> Try it
Copy each line of the entries below that contains the string "List".

[[ Records for the task open ]]

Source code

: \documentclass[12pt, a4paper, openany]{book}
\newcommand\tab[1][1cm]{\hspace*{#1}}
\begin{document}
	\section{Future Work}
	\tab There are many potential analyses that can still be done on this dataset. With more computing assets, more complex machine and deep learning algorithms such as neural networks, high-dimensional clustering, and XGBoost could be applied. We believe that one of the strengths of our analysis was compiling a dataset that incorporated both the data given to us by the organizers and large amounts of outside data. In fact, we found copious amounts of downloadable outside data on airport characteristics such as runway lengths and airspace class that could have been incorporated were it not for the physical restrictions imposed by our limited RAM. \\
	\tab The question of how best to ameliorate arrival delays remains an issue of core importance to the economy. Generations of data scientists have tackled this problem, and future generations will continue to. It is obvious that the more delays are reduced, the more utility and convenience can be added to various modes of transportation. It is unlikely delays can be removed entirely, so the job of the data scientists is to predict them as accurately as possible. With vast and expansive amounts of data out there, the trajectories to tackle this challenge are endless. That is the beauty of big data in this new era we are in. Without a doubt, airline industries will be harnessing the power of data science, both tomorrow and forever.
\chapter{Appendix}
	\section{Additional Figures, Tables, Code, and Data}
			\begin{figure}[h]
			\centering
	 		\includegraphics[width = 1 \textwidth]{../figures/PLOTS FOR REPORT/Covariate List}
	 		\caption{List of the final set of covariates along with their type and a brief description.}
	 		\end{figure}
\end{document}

[[ Records for the task closed ]]
[[ Records for the task open ]]

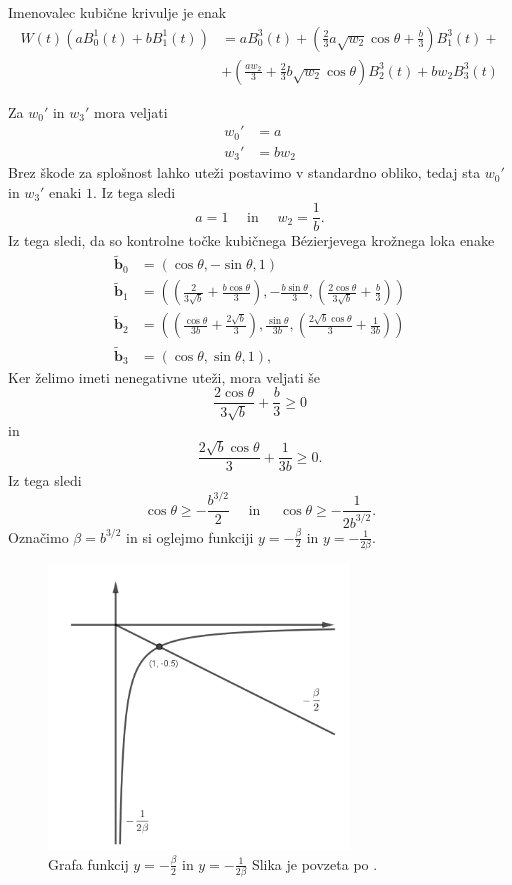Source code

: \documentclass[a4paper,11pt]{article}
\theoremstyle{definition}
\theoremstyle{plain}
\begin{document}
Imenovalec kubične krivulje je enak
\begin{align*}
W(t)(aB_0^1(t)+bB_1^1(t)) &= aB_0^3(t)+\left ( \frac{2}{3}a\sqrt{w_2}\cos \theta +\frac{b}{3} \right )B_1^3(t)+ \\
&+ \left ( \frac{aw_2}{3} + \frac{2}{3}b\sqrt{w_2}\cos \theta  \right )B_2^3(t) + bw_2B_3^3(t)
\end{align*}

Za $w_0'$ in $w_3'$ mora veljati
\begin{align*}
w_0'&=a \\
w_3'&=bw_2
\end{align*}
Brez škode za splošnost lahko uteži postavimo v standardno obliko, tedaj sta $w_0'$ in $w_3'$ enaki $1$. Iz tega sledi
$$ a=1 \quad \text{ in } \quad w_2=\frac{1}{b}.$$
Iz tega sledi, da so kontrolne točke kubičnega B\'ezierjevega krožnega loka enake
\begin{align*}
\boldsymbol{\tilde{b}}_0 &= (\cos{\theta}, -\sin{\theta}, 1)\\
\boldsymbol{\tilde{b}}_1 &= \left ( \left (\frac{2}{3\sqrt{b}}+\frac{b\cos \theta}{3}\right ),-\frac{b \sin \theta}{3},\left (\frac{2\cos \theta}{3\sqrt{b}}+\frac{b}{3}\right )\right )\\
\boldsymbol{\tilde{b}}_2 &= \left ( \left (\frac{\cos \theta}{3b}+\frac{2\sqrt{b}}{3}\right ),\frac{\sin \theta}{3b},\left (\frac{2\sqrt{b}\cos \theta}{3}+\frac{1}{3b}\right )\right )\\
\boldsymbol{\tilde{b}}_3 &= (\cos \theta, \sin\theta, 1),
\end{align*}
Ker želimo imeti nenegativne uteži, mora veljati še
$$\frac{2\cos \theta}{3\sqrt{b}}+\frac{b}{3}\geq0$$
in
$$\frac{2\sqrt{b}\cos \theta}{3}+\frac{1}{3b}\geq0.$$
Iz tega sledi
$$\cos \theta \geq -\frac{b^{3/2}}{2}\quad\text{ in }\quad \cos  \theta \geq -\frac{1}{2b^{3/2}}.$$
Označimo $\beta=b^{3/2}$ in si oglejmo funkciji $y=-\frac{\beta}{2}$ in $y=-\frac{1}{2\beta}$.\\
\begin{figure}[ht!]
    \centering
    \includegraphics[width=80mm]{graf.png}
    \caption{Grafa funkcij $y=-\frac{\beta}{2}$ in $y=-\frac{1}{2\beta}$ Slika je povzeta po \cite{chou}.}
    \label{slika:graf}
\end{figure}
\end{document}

[[ Records for the task closed ]]

> Worked solution
	 		\includegraphics[width = 1 \textwidth]{../figures/PLOTS FOR REPORT/Covariate List}
	 		\caption{List of the final set of covariates along with their type and a brief description.}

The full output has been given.